Work out how many lines of the records contain "viewing". Answer with the number and nothing else.
++++++++++++++++++++
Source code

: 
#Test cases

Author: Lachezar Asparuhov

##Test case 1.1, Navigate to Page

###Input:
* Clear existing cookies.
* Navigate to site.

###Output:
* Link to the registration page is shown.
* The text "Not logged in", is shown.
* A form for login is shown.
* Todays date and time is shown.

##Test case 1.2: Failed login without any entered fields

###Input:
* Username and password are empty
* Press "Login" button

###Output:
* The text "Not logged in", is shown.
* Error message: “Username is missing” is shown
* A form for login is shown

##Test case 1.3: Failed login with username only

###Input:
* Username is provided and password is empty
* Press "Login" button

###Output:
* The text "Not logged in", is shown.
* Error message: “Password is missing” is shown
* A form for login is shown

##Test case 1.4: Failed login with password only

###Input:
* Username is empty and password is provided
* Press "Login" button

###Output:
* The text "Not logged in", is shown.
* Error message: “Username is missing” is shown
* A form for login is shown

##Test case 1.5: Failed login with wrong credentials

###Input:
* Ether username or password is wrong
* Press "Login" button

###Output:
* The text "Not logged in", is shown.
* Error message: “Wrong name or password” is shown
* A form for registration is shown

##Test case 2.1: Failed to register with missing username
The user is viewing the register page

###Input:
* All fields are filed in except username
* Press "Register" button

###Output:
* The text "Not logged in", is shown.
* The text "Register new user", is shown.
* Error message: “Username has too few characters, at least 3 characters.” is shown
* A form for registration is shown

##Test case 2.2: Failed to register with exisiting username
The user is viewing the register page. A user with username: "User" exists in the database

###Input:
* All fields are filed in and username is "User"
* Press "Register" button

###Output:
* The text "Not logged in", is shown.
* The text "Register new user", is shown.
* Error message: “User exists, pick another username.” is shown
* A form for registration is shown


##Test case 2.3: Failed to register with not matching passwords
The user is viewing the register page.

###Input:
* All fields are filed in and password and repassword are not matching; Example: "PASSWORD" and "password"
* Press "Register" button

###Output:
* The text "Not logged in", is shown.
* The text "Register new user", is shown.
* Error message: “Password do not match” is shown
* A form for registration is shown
++++++++++++++++++++
* RESPONSE TO THIS EXERCISE:
3